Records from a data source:
▬▬▬▬▬▬▬▬▬▬

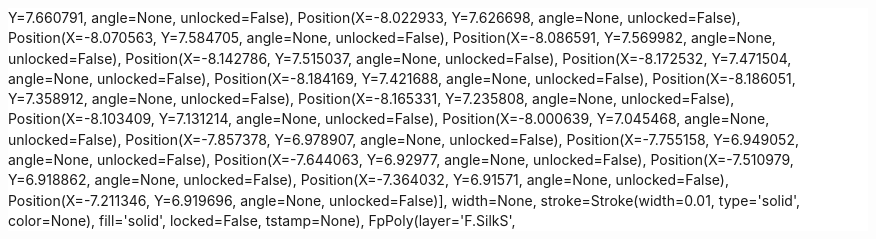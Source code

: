 Y=7.660791, angle=None, unlocked=False), Position(X=-8.022933, Y=7.626698, angle=None, unlocked=False), Position(X=-8.070563, Y=7.584705, angle=None, unlocked=False), Position(X=-8.086591, Y=7.569982, angle=None, unlocked=False), Position(X=-8.142786, Y=7.515037, angle=None, unlocked=False), Position(X=-8.172532, Y=7.471504, angle=None, unlocked=False), Position(X=-8.184169, Y=7.421688, angle=None, unlocked=False), Position(X=-8.186051, Y=7.358912, angle=None, unlocked=False), Position(X=-8.165331, Y=7.235808, angle=None, unlocked=False), Position(X=-8.103409, Y=7.131214, angle=None, unlocked=False), Position(X=-8.000639, Y=7.045468, angle=None, unlocked=False), Position(X=-7.857378, Y=6.978907, angle=None, unlocked=False), Position(X=-7.755158, Y=6.949052, angle=None, unlocked=False), Position(X=-7.644063, Y=6.92977, angle=None, unlocked=False), Position(X=-7.510979, Y=6.918862, angle=None, unlocked=False), Position(X=-7.364032, Y=6.91571, angle=None, unlocked=False), Position(X=-7.211346, Y=6.919696, angle=None, unlocked=False)], width=None, stroke=Stroke(width=0.01, type='solid', color=None), fill='solid', locked=False, tstamp=None), FpPoly(layer='F.SilkS',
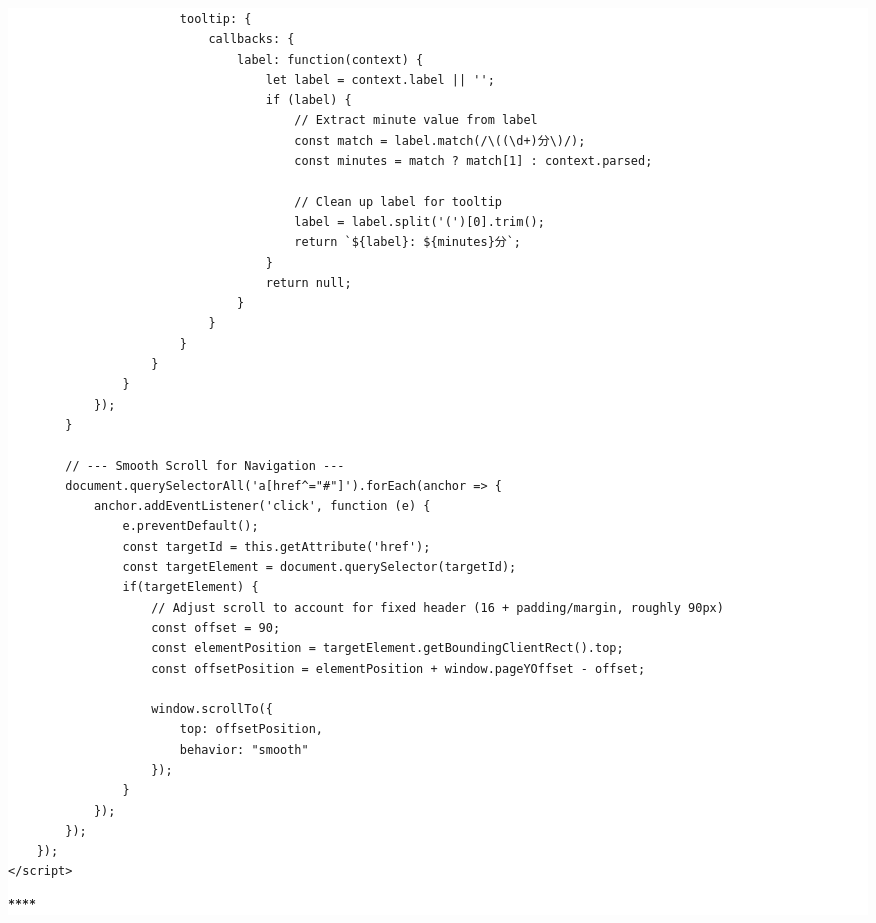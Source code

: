                             tooltip: {
                                callbacks: {
                                    label: function(context) {
                                        let label = context.label || '';
                                        if (label) {
                                            // Extract minute value from label
                                            const match = label.match(/\((\d+)分\)/);
                                            const minutes = match ? match[1] : context.parsed;
                                            
                                            // Clean up label for tooltip
                                            label = label.split('(')[0].trim(); 
                                            return `${label}: ${minutes}分`;
                                        }
                                        return null;
                                    }
                                }
                            }
                        }
                    }
                });
            }

            // --- Smooth Scroll for Navigation ---
            document.querySelectorAll('a[href^="#"]').forEach(anchor => {
                anchor.addEventListener('click', function (e) {
                    e.preventDefault();
                    const targetId = this.getAttribute('href');
                    const targetElement = document.querySelector(targetId);
                    if(targetElement) {
                        // Adjust scroll to account for fixed header (16 + padding/margin, roughly 90px)
                        const offset = 90; 
                        const elementPosition = targetElement.getBoundingClientRect().top;
                        const offsetPosition = elementPosition + window.pageYOffset - offset;

                        window.scrollTo({
                            top: offsetPosition,
                            behavior: "smooth"
                        });
                    }
                });
            });
        });
    </script>

</body>
</html>
****
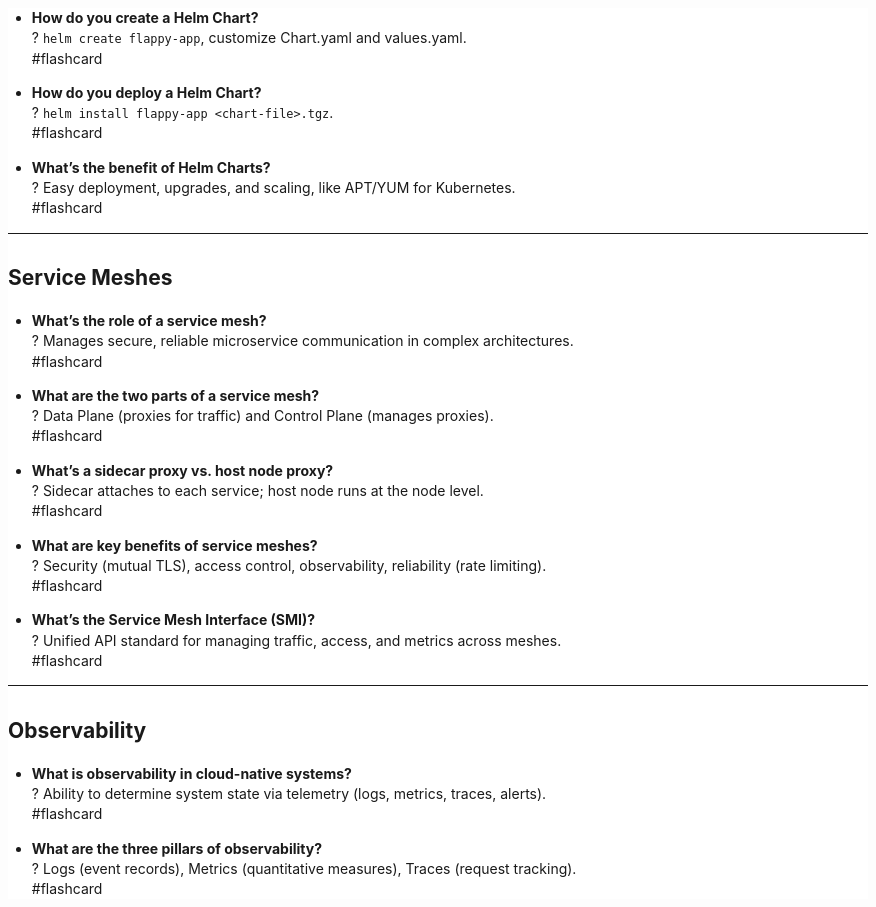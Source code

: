 - **How do you create a Helm Chart?**  
?
  `helm create flappy-app`, customize Chart.yaml and values.yaml.  
  #flashcard

- **How do you deploy a Helm Chart?**  
?
  `helm install flappy-app <chart-file>.tgz`.  
  #flashcard

- **What’s the benefit of Helm Charts?**  
?
  Easy deployment, upgrades, and scaling, like APT/YUM for Kubernetes.  
  #flashcard

---

## Service Meshes

- **What’s the role of a service mesh?**  
?
  Manages secure, reliable microservice communication in complex architectures.  
  #flashcard

- **What are the two parts of a service mesh?**  
?
  Data Plane (proxies for traffic) and Control Plane (manages proxies).  
  #flashcard

- **What’s a sidecar proxy vs. host node proxy?**  
?
  Sidecar attaches to each service; host node runs at the node level.  
  #flashcard

- **What are key benefits of service meshes?**  
?
  Security (mutual TLS), access control, observability, reliability (rate limiting).  
  #flashcard

- **What’s the Service Mesh Interface (SMI)?**  
?
  Unified API standard for managing traffic, access, and metrics across meshes.  
  #flashcard

---

## Observability

- **What is observability in cloud-native systems?**  
?
  Ability to determine system state via telemetry (logs, metrics, traces, alerts).  
  #flashcard

- **What are the three pillars of observability?**  
?
  Logs (event records), Metrics (quantitative measures), Traces (request tracking).  
  #flashcard
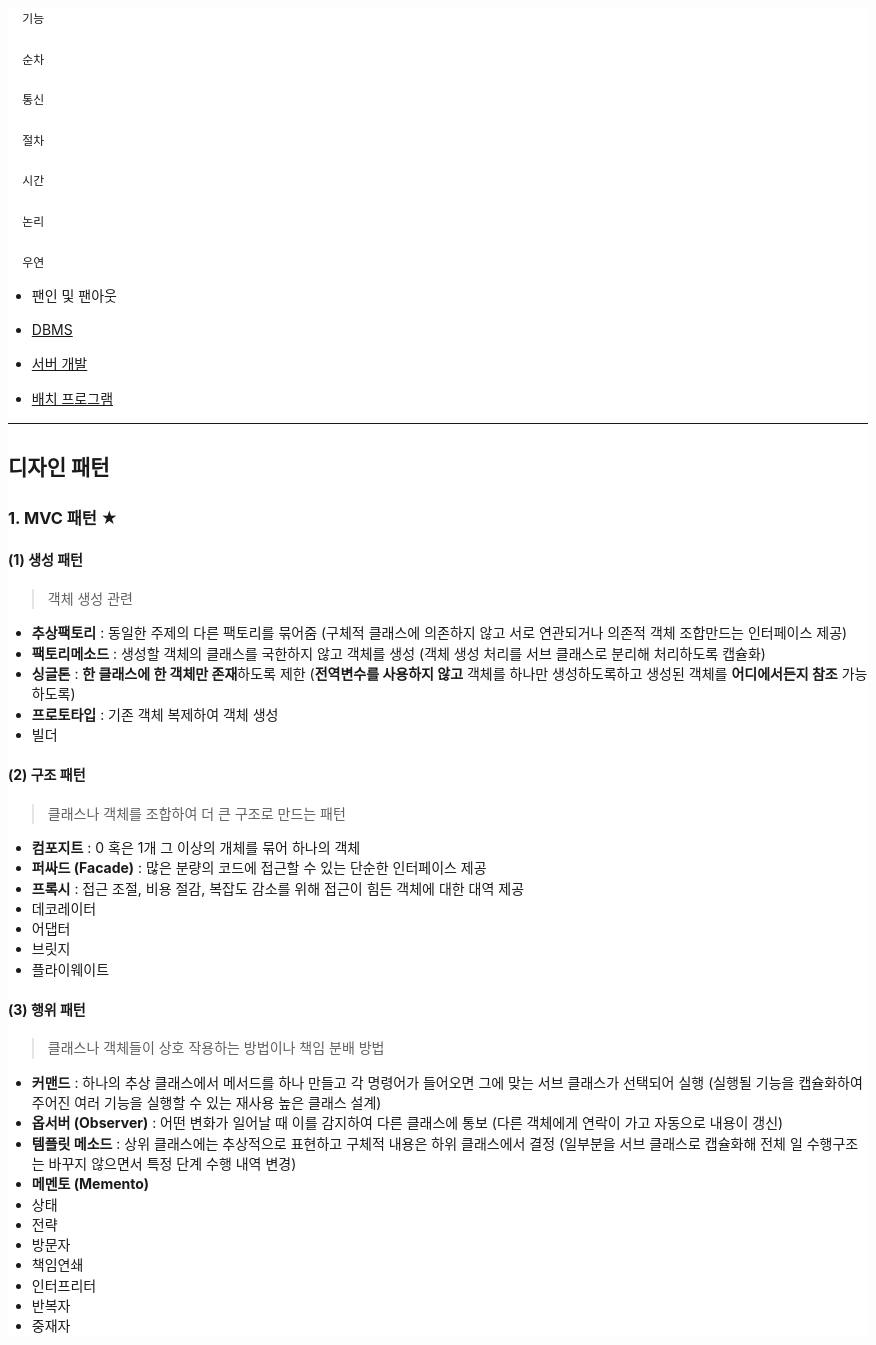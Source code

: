       기능
    
      순차
    
      통신
    
      절차 
    
      시간
    
      논리
    
      우연
  - 팬인 및 팬아웃

- [DBMS](#dbms)

- [서버 개발](#서버-개발)

- [배치 프로그램](#배치-프로그램)




---

## 디자인 패턴



### 1. MVC 패턴 ★

#### (1) 생성 패턴

> 객체 생성 관련

- **추상팩토리** : 동일한 주제의 다른 팩토리를 묶어줌 (구체적 클래스에 의존하지 않고 서로 연관되거나 의존적 객체 조합만드는 인터페이스 제공)
- **팩토리메소드** : 생성할 객체의 클래스를 국한하지 않고 객체를 생성 (객체 생성 처리를 서브 클래스로 분리해 처리하도록 캡슐화)
- **싱글톤** : **한 클래스에 한 객체만 존재**하도록 제한 (**전역변수를 사용하지 않고** 객체를 하나만 생성하도록하고 생성된 객체를 **어디에서든지 참조** 가능하도록)
- **프로토타입** : 기존 객체 복제하여 객체 생성
- 빌더

#### (2) 구조 패턴

> 클래스나 객체를 조합하여 더 큰 구조로 만드는 패턴

- **컴포지트** : 0 혹은 1개 그 이상의 개체를 묶어 하나의 객체
- **퍼싸드 (Facade)** : 많은 분량의 코드에 접근할 수 있는 단순한 인터페이스 제공
- **프록시** : 접근 조절, 비용 절감, 복잡도 감소를 위해 접근이 힘든 객체에 대한 대역 제공
- 데코레이터
- 어댑터
- 브릿지
- 플라이웨이트

#### (3) 행위 패턴

> 클래스나 객체들이 상호 작용하는 방법이나 책임 분배 방법

- **커맨드** : 하나의 추상 클래스에서 메서드를 하나 만들고 각 명령어가 들어오면 그에 맞는 서브 클래스가 선택되어 실행 (실행될 기능을 캡슐화하여 주어진 여러 기능을 실행할 수 있는 재사용 높은 클래스 설계)
- **옵서버 (Observer)** : 어떤 변화가 일어날 때 이를 감지하여 다른 클래스에 통보 (다른 객체에게 연락이 가고 자동으로 내용이 갱신)
- **템플릿 메소드** : 상위 클래스에는 추상적으로 표현하고 구체적 내용은 하위 클래스에서 결정 (일부분을 서브 클래스로 캡슐화해 전체 일 수행구조는 바꾸지 않으면서 특정 단계 수행 내역 변경)
- **메멘토 (Memento)**
- 상태
- 전략
- 방문자
- 책임연쇄
- 인터프리터
- 반복자
- 중재자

▬▬▬▬▬▬▬▬▬▬

### EXERCISE
Restate each entry verbatim and skip every image.

### WRITTEN ANSWER
Source code

: Y=7.660791, angle=None, unlocked=False), Position(X=-8.022933, Y=7.626698, angle=None, unlocked=False), Position(X=-8.070563, Y=7.584705, angle=None, unlocked=False), Position(X=-8.086591, Y=7.569982, angle=None, unlocked=False), Position(X=-8.142786, Y=7.515037, angle=None, unlocked=False), Position(X=-8.172532, Y=7.471504, angle=None, unlocked=False), Position(X=-8.184169, Y=7.421688, angle=None, unlocked=False), Position(X=-8.186051, Y=7.358912, angle=None, unlocked=False), Position(X=-8.165331, Y=7.235808, angle=None, unlocked=False), Position(X=-8.103409, Y=7.131214, angle=None, unlocked=False), Position(X=-8.000639, Y=7.045468, angle=None, unlocked=False), Position(X=-7.857378, Y=6.978907, angle=None, unlocked=False), Position(X=-7.755158, Y=6.949052, angle=None, unlocked=False), Position(X=-7.644063, Y=6.92977, angle=None, unlocked=False), Position(X=-7.510979, Y=6.918862, angle=None, unlocked=False), Position(X=-7.364032, Y=6.91571, angle=None, unlocked=False), Position(X=-7.211346, Y=6.919696, angle=None, unlocked=False)], width=None, stroke=Stroke(width=0.01, type='solid', color=None), fill='solid', locked=False, tstamp=None), FpPoly(layer='F.SilkS',
Source code

:                             tooltip: {
                                callbacks: {
                                    label: function(context) {
                                        let label = context.label || '';
                                        if (label) {
                                            // Extract minute value from label
                                            const match = label.match(/\((\d+)分\)/);
                                            const minutes = match ? match[1] : context.parsed;
                                            
                                            // Clean up label for tooltip
                                            label = label.split('(')[0].trim(); 
                                            return `${label}: ${minutes}分`;
                                        }
                                        return null;
                                    }
                                }
                            }
                        }
                    }
                });
            }

            // --- Smooth Scroll for Navigation ---
            document.querySelectorAll('a[href^="#"]').forEach(anchor => {
                anchor.addEventListener('click', function (e) {
                    e.preventDefault();
                    const targetId = this.getAttribute('href');
                    const targetElement = document.querySelector(targetId);
                    if(targetElement) {
                        // Adjust scroll to account for fixed header (16 + padding/margin, roughly 90px)
                        const offset = 90; 
                        const elementPosition = targetElement.getBoundingClientRect().top;
                        const offsetPosition = elementPosition + window.pageYOffset - offset;

                        window.scrollTo({
                            top: offsetPosition,
                            behavior: "smooth"
                        });
                    }
                });
            });
        });
    </script>

</body>
</html>
****
Source code

: - **How do you create a Helm Chart?**  
?
  `helm create flappy-app`, customize Chart.yaml and values.yaml.  
  #flashcard

- **How do you deploy a Helm Chart?**  
?
  `helm install flappy-app <chart-file>.tgz`.  
  #flashcard

- **What’s the benefit of Helm Charts?**  
?
  Easy deployment, upgrades, and scaling, like APT/YUM for Kubernetes.  
  #flashcard

---

## Service Meshes

- **What’s the role of a service mesh?**  
?
  Manages secure, reliable microservice communication in complex architectures.  
  #flashcard

- **What are the two parts of a service mesh?**  
?
  Data Plane (proxies for traffic) and Control Plane (manages proxies).  
  #flashcard

- **What’s a sidecar proxy vs. host node proxy?**  
?
  Sidecar attaches to each service; host node runs at the node level.  
  #flashcard

- **What are key benefits of service meshes?**  
?
  Security (mutual TLS), access control, observability, reliability (rate limiting).  
  #flashcard

- **What’s the Service Mesh Interface (SMI)?**  
?
  Unified API standard for managing traffic, access, and metrics across meshes.  
  #flashcard

---

## Observability

- **What is observability in cloud-native systems?**  
?
  Ability to determine system state via telemetry (logs, metrics, traces, alerts).  
  #flashcard

- **What are the three pillars of observability?**  
?
  Logs (event records), Metrics (quantitative measures), Traces (request tracking).  
  #flashcard
Source code

:       기능
    
      순차
    
      통신
    
      절차 
    
      시간
    
      논리
    
      우연
  - 팬인 및 팬아웃

- [DBMS](#dbms)

- [서버 개발](#서버-개발)

- [배치 프로그램](#배치-프로그램)




---

## 디자인 패턴



### 1. MVC 패턴 ★

#### (1) 생성 패턴

> 객체 생성 관련

- **추상팩토리** : 동일한 주제의 다른 팩토리를 묶어줌 (구체적 클래스에 의존하지 않고 서로 연관되거나 의존적 객체 조합만드는 인터페이스 제공)
- **팩토리메소드** : 생성할 객체의 클래스를 국한하지 않고 객체를 생성 (객체 생성 처리를 서브 클래스로 분리해 처리하도록 캡슐화)
- **싱글톤** : **한 클래스에 한 객체만 존재**하도록 제한 (**전역변수를 사용하지 않고** 객체를 하나만 생성하도록하고 생성된 객체를 **어디에서든지 참조** 가능하도록)
- **프로토타입** : 기존 객체 복제하여 객체 생성
- 빌더

#### (2) 구조 패턴

> 클래스나 객체를 조합하여 더 큰 구조로 만드는 패턴

- **컴포지트** : 0 혹은 1개 그 이상의 개체를 묶어 하나의 객체
- **퍼싸드 (Facade)** : 많은 분량의 코드에 접근할 수 있는 단순한 인터페이스 제공
- **프록시** : 접근 조절, 비용 절감, 복잡도 감소를 위해 접근이 힘든 객체에 대한 대역 제공
- 데코레이터
- 어댑터
- 브릿지
- 플라이웨이트

#### (3) 행위 패턴

> 클래스나 객체들이 상호 작용하는 방법이나 책임 분배 방법

- **커맨드** : 하나의 추상 클래스에서 메서드를 하나 만들고 각 명령어가 들어오면 그에 맞는 서브 클래스가 선택되어 실행 (실행될 기능을 캡슐화하여 주어진 여러 기능을 실행할 수 있는 재사용 높은 클래스 설계)
- **옵서버 (Observer)** : 어떤 변화가 일어날 때 이를 감지하여 다른 클래스에 통보 (다른 객체에게 연락이 가고 자동으로 내용이 갱신)
- **템플릿 메소드** : 상위 클래스에는 추상적으로 표현하고 구체적 내용은 하위 클래스에서 결정 (일부분을 서브 클래스로 캡슐화해 전체 일 수행구조는 바꾸지 않으면서 특정 단계 수행 내역 변경)
- **메멘토 (Memento)**
- 상태
- 전략
- 방문자
- 책임연쇄
- 인터프리터
- 반복자
- 중재자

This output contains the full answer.